Tomorrow, the majority of people in Britain will have the chance to go to the polls.
For the Green Party of England and Wales, and our sister parties in Scotland and Northern Ireland, these are exciting elections.
In Scotland, Wales, Northern Ireland and London, these are fair, proportional elections, in which voters can vote for what they want, and get it. Tellingly, these are all for institutions created relatively recently - no one would create a first-past-the-post electoral system, as we have in Westminster and local councils in England and Wales, now, in our world of multiparty politics.
But in these local elections, the Green Party is in a better position than ever before to beat the system.
Following on from the Green Surge last year, when membership more than trebled and we got 1.1 million votes in the general election, we're standing in 54% of the council seats contested. (That's up from 26% in the corresponding elections four years ago.)
In places where we are traditionally strong on councils - Norwich, Solihull and Liverpool (where we are already the official opposition), Bristol (where we won a 23% swing in 2015 and got agonisingly close to winning the seat of Bristol West), Sheffield (where we finished second in Sheffield Central) and Oxford - we can build on that strength.
Then in places like Nuneaton, Huddersfield, Stroud, Worcester, Reading and Cambridge, where we are already having a real impact on the council, we've got the chance to grow that effect.
Then there are many places around the country where we have the chance to win our first representation on the council - to be a new broom sweeping into what are all too often dusty corridors, asking questions, challenging, scrutinising.

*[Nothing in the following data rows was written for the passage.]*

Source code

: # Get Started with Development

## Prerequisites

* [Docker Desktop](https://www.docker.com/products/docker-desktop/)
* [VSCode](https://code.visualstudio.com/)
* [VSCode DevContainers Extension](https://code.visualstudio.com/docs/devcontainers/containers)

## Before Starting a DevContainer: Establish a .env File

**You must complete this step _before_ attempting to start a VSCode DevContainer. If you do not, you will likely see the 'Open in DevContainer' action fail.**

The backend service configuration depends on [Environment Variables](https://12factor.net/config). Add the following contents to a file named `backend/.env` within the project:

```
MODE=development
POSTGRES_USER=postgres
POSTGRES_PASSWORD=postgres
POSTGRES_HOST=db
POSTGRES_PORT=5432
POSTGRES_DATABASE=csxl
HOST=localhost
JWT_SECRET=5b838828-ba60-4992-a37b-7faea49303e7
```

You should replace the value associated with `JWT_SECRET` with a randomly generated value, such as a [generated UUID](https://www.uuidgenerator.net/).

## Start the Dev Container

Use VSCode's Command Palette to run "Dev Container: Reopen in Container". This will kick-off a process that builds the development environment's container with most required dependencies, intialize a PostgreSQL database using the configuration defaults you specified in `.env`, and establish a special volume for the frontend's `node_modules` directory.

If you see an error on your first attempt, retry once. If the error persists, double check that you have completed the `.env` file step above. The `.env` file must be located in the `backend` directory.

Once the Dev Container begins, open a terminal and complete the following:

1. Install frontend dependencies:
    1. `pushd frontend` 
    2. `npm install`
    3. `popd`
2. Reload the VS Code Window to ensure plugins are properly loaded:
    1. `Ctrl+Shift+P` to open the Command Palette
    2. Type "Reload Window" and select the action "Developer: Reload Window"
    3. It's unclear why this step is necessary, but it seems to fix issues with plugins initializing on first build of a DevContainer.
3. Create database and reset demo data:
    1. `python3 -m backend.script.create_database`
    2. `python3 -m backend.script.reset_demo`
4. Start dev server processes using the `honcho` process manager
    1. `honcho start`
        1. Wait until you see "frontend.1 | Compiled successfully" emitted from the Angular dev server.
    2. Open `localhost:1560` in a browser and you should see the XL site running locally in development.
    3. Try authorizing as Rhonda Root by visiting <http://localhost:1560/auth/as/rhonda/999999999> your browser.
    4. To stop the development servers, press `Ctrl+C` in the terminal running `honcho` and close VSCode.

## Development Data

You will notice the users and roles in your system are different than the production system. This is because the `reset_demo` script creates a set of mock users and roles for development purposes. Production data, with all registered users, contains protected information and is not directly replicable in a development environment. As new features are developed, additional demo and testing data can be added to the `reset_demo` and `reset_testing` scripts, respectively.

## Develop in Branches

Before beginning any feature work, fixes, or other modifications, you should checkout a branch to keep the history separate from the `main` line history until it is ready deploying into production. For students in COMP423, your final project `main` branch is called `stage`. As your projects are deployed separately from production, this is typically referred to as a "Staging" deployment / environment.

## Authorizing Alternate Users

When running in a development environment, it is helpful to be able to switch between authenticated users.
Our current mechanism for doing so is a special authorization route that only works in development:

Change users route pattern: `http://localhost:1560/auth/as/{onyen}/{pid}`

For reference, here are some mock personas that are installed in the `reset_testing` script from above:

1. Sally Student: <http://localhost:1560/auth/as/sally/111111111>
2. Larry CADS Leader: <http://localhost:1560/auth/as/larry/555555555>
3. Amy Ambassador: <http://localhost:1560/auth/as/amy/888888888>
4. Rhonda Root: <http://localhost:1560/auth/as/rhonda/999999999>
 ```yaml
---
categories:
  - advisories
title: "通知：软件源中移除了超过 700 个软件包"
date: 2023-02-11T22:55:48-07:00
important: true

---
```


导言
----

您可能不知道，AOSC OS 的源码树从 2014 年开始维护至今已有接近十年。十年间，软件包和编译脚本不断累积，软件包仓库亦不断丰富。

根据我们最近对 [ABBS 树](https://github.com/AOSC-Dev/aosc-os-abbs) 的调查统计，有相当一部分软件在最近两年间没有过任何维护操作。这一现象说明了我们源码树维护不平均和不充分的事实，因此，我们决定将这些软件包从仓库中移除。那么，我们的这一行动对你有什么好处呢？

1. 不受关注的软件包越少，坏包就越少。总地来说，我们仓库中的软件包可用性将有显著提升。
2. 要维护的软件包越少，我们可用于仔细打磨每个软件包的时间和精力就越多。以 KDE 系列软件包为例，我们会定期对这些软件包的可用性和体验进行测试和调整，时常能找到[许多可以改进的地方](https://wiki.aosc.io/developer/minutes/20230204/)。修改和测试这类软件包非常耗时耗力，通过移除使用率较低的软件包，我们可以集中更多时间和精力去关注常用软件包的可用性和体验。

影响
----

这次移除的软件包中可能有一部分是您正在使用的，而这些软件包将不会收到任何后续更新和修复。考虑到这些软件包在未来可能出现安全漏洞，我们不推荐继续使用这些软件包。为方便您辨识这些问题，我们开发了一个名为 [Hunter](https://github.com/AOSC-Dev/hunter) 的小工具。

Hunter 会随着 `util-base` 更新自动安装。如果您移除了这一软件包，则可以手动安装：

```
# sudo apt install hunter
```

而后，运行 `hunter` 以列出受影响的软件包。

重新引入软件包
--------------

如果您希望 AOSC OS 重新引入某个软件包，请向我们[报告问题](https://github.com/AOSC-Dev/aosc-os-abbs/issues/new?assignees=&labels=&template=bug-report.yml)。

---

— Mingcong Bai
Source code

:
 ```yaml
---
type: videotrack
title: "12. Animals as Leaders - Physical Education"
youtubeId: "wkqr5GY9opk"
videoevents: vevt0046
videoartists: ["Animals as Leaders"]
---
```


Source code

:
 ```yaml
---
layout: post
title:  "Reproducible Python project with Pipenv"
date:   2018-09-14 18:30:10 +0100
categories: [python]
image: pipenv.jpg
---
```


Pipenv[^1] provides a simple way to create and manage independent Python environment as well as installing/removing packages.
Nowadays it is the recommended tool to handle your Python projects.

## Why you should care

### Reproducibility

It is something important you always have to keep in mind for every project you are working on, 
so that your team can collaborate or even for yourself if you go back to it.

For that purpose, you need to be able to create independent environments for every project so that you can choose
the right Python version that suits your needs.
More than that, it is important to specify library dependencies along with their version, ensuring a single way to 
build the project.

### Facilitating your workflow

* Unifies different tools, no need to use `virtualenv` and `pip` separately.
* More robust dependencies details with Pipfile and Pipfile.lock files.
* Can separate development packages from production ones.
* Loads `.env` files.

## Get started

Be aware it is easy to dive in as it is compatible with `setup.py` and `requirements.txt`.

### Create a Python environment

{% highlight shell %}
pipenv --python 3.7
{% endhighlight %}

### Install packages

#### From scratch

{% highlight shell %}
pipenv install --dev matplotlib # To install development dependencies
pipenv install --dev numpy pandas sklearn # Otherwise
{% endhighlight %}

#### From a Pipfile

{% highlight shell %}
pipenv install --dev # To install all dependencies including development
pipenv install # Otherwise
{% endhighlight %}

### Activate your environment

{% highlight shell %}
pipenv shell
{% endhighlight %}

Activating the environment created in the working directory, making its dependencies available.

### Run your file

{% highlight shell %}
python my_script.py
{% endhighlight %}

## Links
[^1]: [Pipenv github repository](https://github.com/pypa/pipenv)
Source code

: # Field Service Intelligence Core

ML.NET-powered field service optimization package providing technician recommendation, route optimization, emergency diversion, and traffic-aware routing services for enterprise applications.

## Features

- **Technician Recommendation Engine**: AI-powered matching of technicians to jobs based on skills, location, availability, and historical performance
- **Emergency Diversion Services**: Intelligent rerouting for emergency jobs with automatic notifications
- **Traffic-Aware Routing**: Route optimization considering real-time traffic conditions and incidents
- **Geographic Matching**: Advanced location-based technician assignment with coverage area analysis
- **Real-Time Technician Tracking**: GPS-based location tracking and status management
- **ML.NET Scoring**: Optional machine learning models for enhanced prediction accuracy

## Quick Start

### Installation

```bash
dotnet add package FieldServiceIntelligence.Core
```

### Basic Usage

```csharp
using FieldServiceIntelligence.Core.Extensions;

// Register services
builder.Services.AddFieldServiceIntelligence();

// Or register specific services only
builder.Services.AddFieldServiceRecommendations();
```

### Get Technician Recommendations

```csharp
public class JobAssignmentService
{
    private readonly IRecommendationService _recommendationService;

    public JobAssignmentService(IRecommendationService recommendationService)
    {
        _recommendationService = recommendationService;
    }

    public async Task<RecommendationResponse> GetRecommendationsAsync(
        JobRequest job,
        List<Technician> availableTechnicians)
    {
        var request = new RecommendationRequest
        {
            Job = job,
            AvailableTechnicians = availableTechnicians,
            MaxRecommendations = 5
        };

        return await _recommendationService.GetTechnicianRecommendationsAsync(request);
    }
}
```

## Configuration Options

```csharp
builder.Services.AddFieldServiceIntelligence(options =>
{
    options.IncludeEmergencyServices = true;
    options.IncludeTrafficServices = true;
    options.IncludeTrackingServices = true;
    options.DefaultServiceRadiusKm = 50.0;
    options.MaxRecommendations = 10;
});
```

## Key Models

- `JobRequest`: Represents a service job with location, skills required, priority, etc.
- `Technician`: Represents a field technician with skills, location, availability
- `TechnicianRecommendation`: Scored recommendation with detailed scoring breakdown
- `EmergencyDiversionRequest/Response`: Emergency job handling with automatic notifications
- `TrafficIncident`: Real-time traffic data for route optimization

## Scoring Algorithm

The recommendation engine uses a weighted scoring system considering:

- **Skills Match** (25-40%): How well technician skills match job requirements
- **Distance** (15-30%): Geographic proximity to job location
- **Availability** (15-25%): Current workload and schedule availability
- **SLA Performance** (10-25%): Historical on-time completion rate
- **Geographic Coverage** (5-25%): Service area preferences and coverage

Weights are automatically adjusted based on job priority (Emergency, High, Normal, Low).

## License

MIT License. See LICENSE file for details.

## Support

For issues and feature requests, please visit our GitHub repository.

From Exeter to Manchester, Newcastle to Plymouth, Cheltenham to Sunderland, Cannock to Portsmouth, South Shields to Southampton, we've got a great chance to win our first green councillors.
Greens acknowledge that it is extremely tough for councils under the failed, disastrous Westminster Tory policy of austerity while saying that we can do more to protect essential services and the most vulnerable in our communities - whether it is finding creative ways to build or find new homes (see Louis Stephen's widely praised "living above the shop" campaign in Worcester), finding ways to cut household energy bills while reducing carbon emissions, or ways to use social enterprises or volunteers to keep open libraries, visitors' centres and their building - which can again be fully utilised in better times.
Greens are the supporters of small independent businesses, understanding that strong local economies where money is kept circulating locally rather than going into the jaws of multinational giants and all too often into a handy tax haven are essential to prosperity of communities.
We're determined to protect services for the most vulnerable, including the homeless, and have been at the forefront of campaigns against the injustice of Public Space Protection Orders, a Tory weapon all too often being wielded by Labour councillors that can criminalise the homeless simply for being homeless.
Every vote for a Green Party council candidate on Thursday will have an impact - will deliver a message that you want a new kind of politics - and a new kind of fair, proportional electoral system.
And it could give you a local Green councillor, a person embedded in your community who will represent your interests.
Greens are used to other parties "stealing" our ideas - it's usually around a decade after we take up an issue that it gets adopted by other parties: see the living wage, 20mph speed limits and getting serious about air pollution.
But given the state of our economy, our society, our environment, we can no longer wait that long. We need to elect more Greens, put Greens in power, to deliver a new society that works for the common good, not just the 1% of the richest, within the environmental limits of our one fragile planet.